Quando parliamo di anemia sappiamo veramente di cosa si tratta?

Published: 04 February 2016 15:09

Quando sentiamo parlare di anemia pensiamo subito alla carenza di ferro. In realtà tale carenza fa riferimento al tipo di anemia più diffuso, quella così detta sideropenica. Infatti si definisce anemia (dal greco ἀναιμία, senza sangue) qualsiasi riduzione patologica dell’emoglobina (Hb) o dei globuli rossi nel sangue al di sotto dei livelli di normalità o, al massimo, può anche essere definita come una ridotta capacità del sangue di trasportare ossigeno. I sintomi sono spesso vaghi e possono includere: sensazione di stanchezza, debolezza, pallore, mancanza di respiro o di una scarsa capacità di compiere esercizi. 

Vi sono tre principali tipi di anemia, classificati in base alla causa:
a causa di una perdita di sangue,
a causa di una ridotta produzione di globuli rossi,
a causa di maggior distruzione (emolisi) dei globuli rossi.

L’anemia può anche essere classificata in base alle dimensioni dei globuli rossi e alla quantità di emoglobina presente. Se i globuli rossi sono piccoli si parla di anemia microcitica, se sono grandi di anemia macrocitica e se sono di dimensioni normali di anemia normocitica. Negli uomini la diagnosi si basa su un valore di emoglobina inferiore a 130 o 140 g/L, mentre nelle donne questo valore deve essere inferiore a 120 o 130 g/L.

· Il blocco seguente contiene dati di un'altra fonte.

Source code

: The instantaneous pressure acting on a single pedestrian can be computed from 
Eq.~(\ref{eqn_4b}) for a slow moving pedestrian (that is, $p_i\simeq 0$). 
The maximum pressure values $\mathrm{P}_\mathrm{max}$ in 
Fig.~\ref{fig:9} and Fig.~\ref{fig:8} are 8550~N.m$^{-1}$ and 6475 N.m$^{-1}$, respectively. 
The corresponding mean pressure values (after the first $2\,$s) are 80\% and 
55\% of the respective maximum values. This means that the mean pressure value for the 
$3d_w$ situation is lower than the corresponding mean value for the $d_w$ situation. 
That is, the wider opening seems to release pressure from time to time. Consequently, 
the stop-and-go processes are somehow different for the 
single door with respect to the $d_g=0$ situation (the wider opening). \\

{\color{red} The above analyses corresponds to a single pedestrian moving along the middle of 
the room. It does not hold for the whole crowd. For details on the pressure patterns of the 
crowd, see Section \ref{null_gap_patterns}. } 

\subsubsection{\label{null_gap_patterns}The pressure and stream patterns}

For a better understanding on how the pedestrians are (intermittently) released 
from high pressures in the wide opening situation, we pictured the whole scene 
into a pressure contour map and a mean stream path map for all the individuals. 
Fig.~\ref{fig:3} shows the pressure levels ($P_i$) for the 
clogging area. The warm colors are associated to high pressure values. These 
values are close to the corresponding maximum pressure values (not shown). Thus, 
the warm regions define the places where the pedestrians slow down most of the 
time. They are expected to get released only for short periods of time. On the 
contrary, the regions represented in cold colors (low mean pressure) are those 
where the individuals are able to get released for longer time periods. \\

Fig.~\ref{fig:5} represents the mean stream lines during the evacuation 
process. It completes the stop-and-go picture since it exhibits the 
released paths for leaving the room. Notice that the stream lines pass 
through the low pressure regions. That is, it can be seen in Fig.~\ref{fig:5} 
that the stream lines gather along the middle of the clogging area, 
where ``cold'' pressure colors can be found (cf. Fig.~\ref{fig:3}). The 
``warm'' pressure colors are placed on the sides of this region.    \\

L’anemia è il disturbo del sangue più comune e che colpisce circa un quarto della popolazione mondiale. In particolare, l’anemia da carenza di ferro colpisce quasi 1 miliardo di individui e nel 2013 è stata la causa di circa 183.000 decessi, un dato in diminuzione dai 213.000 morti registrati nel 1990. Si riscontra più frequentemente nelle femmine rispetto ai maschi, tra i bambini, durante la gravidanza e negli anziani.

Spesso che soffre di anemia non se ne rende conto subito perché i sintomi possono essere vaghi o leggeri: in generale le persone con anemia accusano una sensazione di stanchezza o debolezza diffuse e quindi una sensazione di malessere generale che potrebbe essere ricondotto a una molteplicità di cause.

Per questi motivi come patologia va sempre presa in considerazione ed è sempre utile un accertamento in tal senso, ovviamente previo confronto con il proprio medico di fiducia.